**ACTIVITY:** Copy out every line of the records in which "github" can be found.

Extracted data entries
·····

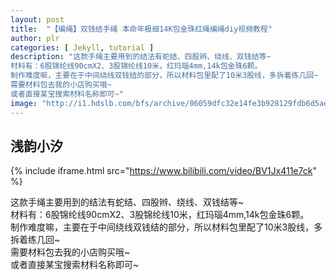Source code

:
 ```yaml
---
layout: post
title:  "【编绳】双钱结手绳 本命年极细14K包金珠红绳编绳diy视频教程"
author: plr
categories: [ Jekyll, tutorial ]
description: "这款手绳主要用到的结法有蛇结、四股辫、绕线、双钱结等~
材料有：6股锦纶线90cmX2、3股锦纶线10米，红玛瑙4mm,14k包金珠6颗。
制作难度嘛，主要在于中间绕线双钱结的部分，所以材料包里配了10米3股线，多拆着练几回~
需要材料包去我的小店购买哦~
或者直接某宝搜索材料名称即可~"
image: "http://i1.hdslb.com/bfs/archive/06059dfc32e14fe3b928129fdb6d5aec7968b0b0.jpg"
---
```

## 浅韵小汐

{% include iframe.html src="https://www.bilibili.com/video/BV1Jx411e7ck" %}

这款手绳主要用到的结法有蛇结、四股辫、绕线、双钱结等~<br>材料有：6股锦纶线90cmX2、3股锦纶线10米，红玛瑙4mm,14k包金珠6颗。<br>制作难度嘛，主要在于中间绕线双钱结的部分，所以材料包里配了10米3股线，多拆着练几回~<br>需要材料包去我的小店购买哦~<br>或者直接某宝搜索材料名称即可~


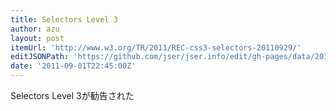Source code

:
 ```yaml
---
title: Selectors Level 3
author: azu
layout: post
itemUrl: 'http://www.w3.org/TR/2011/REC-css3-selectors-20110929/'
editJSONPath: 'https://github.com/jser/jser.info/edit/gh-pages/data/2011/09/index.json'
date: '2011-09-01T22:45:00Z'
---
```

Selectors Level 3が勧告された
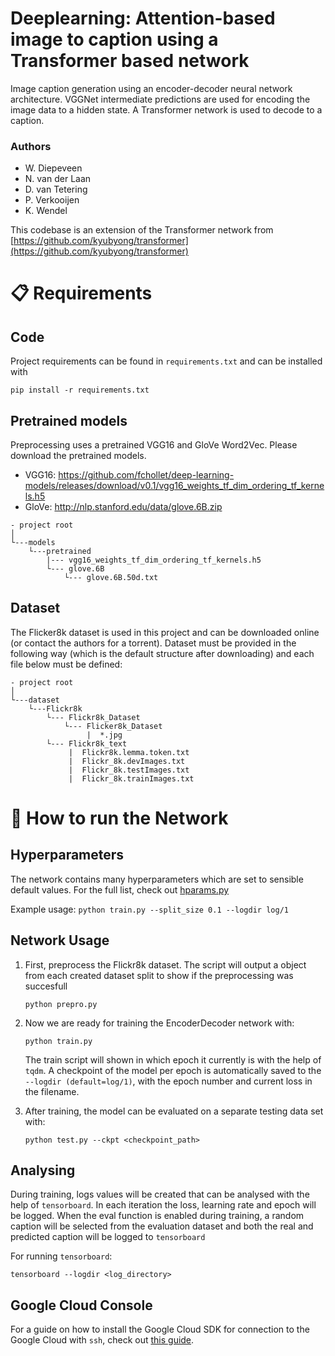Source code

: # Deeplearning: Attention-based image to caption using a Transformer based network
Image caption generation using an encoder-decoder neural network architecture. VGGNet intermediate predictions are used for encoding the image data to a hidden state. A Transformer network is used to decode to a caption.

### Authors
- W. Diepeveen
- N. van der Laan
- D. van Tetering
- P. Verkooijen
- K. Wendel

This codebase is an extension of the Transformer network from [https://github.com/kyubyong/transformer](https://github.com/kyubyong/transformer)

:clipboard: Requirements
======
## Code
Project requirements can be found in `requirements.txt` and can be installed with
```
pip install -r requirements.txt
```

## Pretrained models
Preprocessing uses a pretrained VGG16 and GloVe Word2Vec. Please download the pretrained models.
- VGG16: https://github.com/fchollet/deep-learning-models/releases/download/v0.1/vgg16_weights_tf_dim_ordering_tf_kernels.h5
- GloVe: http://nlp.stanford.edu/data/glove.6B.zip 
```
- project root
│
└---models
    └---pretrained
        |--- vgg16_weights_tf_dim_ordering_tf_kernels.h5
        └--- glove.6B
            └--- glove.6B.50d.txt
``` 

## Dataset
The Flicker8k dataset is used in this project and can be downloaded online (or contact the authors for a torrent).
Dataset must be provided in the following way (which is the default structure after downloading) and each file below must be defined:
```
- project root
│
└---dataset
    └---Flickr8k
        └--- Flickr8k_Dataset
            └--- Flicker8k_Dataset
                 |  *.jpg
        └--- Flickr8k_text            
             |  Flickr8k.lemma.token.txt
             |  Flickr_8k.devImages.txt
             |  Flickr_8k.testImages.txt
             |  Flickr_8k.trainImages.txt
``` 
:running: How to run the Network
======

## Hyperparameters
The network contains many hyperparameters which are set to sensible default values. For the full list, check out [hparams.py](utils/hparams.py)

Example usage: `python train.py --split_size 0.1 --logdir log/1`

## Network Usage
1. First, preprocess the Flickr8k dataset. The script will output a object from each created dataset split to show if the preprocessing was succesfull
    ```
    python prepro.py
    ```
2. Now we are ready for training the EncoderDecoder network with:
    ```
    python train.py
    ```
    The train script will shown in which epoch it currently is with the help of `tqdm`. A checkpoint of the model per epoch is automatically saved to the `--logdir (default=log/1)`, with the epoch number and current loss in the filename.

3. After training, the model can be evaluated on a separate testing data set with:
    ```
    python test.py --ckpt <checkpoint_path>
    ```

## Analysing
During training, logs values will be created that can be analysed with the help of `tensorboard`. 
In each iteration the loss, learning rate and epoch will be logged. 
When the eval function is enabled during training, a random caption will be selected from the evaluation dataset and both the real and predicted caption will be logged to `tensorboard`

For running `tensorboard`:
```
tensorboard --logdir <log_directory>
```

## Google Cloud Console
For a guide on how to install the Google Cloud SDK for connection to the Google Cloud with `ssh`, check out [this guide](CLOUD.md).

·····

**RESPONSE TO THE TASK:**
editJSONPath: 'https://github.com/jser/jser.info/edit/gh-pages/data/2011/09/index.json'
This codebase is an extension of the Transformer network from [https://github.com/kyubyong/transformer](https://github.com/kyubyong/transformer)
- VGG16: https://github.com/fchollet/deep-learning-models/releases/download/v0.1/vgg16_weights_tf_dim_ordering_tf_kernels.h5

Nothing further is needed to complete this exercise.